26 Ağustos'ta, tam Borodino Savaşı'nın gerçekleştiği gün Anna Pavlovna'nın konağında bir balo veriliyordu, Aziz Sergey'in kutsal tasviri hükümdara gönderilirken metropolit tarafından gönderilen mektubun okunması, gecenin buketi olacaktı. Mektup yurtseverce, dindarca bir belagat örneği sayılıyordu. Konuşma ustalığıyla tanınmış (imparatoriçenin yanında da okurdu) Prens Vasiliy okuyacaktı mektubu. Prens Vasiliy'in okuyuşunda ustalık sayılan şey, güçlü, ahenkli sesinin, ümitsiz bir çığlıkla şefkatli bir inilti arasında, kelimelerin anlamlarının ötesinde yükselip alçalmasıydı; öyle ki, kelimeler onun ağzından rasgele, biri bir çığlık, öbürü bir inilti halinde dökülürdü. Bu okuma programı da Anna Pavlovna'nın bütün öteki suareleri gibi siyasi bir anlam taşıyordu. Davete önemli kişiler gelecekti ki, Fransız tiyatrosuna gittikleri için onları utandırmak, onların yurtseverlik duygularını uyandırmak gerekiyordu. Epey kalabalık bir davetli kitlesi toplanmıştı ama Anna Pavlovna beklediği kişilerin hepsini salonda görememişti henüz; bu nedenle mektuba başlanmadan önce genel bir konuşma konusu açtı.

O gün Petersburg'da günün haberi Kontes Bezuhova'nın hastalığıydı. Kontes birkaç gün önce ansızın hastalanmış, varlığıyla süslediği toplantıların birkaçını kaçırmıştı; kimseyi kabul etmediği, onu her zaman tedavi eden ünlü Petersburg doktorları yerine yeni, olağanüstü yöntemleri olan bir İtalyan doktoruna daha çok güvendiği söyleniyordu.

Güzel Kontes'in hastalığının aynı anda iki kişiyle evli olmak düşüncesinin uygunsuzluğundan kaynaklandığını, İtalyan'ın tedavisinin, bu uygunsuzluğu ortadan kaldırmaktan ibaret olduğunu herkes biliyordu; ama Anna Pavlovna'nın yanında bunu kimse düşünmeye cesaret edemediği gibi, bunu bilmiyormuş gibi davranıyordu herkes.

"Zavallı Kontes çok hasta, diyorlar.
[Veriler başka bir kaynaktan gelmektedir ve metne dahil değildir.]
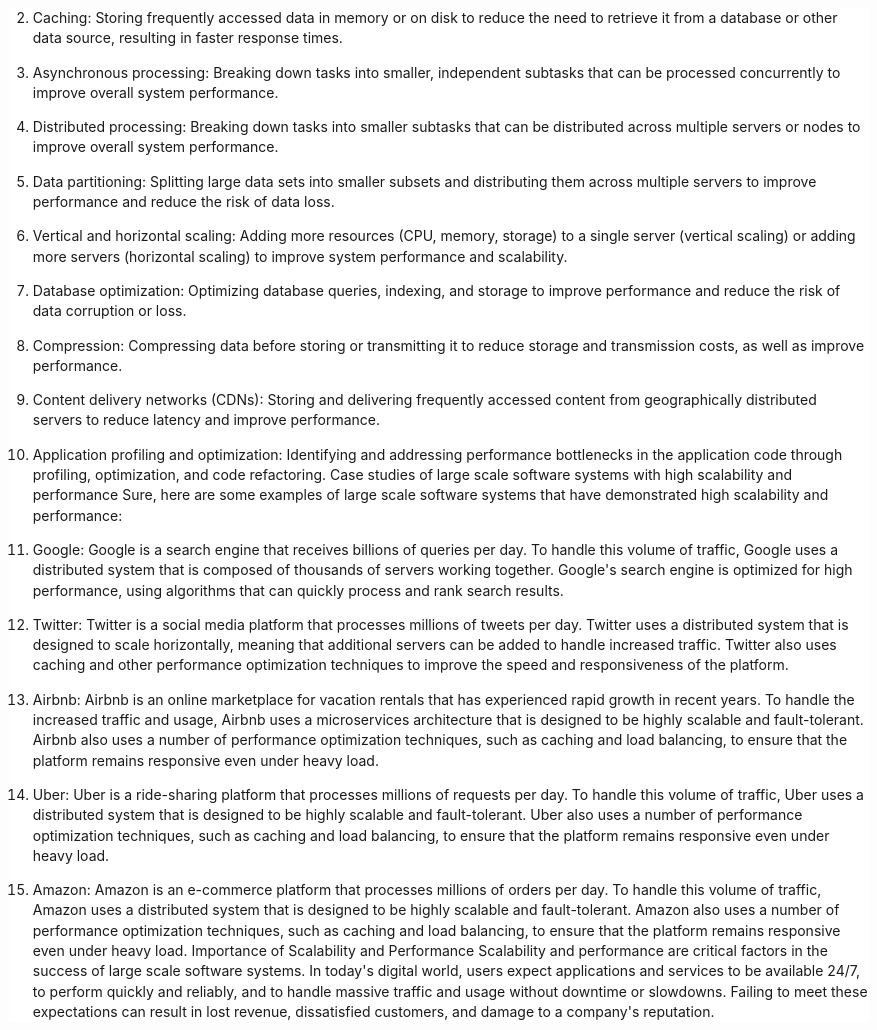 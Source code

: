 2. Caching: Storing frequently accessed data in memory or on disk to reduce the need to retrieve it from a database or other data source, resulting in faster response times.

3. Asynchronous processing: Breaking down tasks into smaller, independent subtasks that can be processed concurrently to improve overall system performance.

4. Distributed processing: Breaking down tasks into smaller subtasks that can be distributed across multiple servers or nodes to improve overall system performance.

5. Data partitioning: Splitting large data sets into smaller subsets and distributing them across multiple servers to improve performance and reduce the risk of data loss.

6. Vertical and horizontal scaling: Adding more resources (CPU, memory, storage) to a single server (vertical scaling) or adding more servers (horizontal scaling) to improve system performance and scalability.

7. Database optimization: Optimizing database queries, indexing, and storage to improve performance and reduce the risk of data corruption or loss.

8. Compression: Compressing data before storing or transmitting it to reduce storage and transmission costs, as well as improve performance.

9. Content delivery networks (CDNs): Storing and delivering frequently accessed content from geographically distributed servers to reduce latency and improve performance.

10. Application profiling and optimization: Identifying and addressing performance bottlenecks in the application code through profiling, optimization, and code refactoring.
Case studies of large scale software systems with high scalability and performance
Sure, here are some examples of large scale software systems that have demonstrated high scalability and performance:

1. Google: Google is a search engine that receives billions of queries per day. To handle this volume of traffic, Google uses a distributed system that is composed of thousands of servers working together. Google's search engine is optimized for high performance, using algorithms that can quickly process and rank search results.

2. Twitter: Twitter is a social media platform that processes millions of tweets per day. Twitter uses a distributed system that is designed to scale horizontally, meaning that additional servers can be added to handle increased traffic. Twitter also uses caching and other performance optimization techniques to improve the speed and responsiveness of the platform.

3. Airbnb: Airbnb is an online marketplace for vacation rentals that has experienced rapid growth in recent years. To handle the increased traffic and usage, Airbnb uses a microservices architecture that is designed to be highly scalable and fault-tolerant. Airbnb also uses a number of performance optimization techniques, such as caching and load balancing, to ensure that the platform remains responsive even under heavy load.

4. Uber: Uber is a ride-sharing platform that processes millions of requests per day. To handle this volume of traffic, Uber uses a distributed system that is designed to be highly scalable and fault-tolerant. Uber also uses a number of performance optimization techniques, such as caching and load balancing, to ensure that the platform remains responsive even under heavy load.

5. Amazon: Amazon is an e-commerce platform that processes millions of orders per day. To handle this volume of traffic, Amazon uses a distributed system that is designed to be highly scalable and fault-tolerant. Amazon also uses a number of performance optimization techniques, such as caching and load balancing, to ensure that the platform remains responsive even under heavy load.
Importance of Scalability and Performance
Scalability and performance are critical factors in the success of large scale software systems. In today's digital world, users expect applications and services to be available 24/7, to perform quickly and reliably, and to handle massive traffic and usage without downtime or slowdowns. Failing to meet these expectations can result in lost revenue, dissatisfied customers, and damage to a company's reputation.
Doktor göğüs anjini olduğunu söyledi."

" Anjin mi? A, bu korkunç bir hastalık!"

"Rakipler bu anjin sayesinde barışmış diyorlar...''

Angine kelimesi büyük bir zevkle tekrar ediliyordu.

"Yaşlı Kont çok üzgünmüş, diyorlar. Doktor durumun tehlikeli olduğunu söylediği zaman bir çocuk gibi ağlamış."

" A, bu müthiş bir kayıp olur. Büyüleyici bir kadın."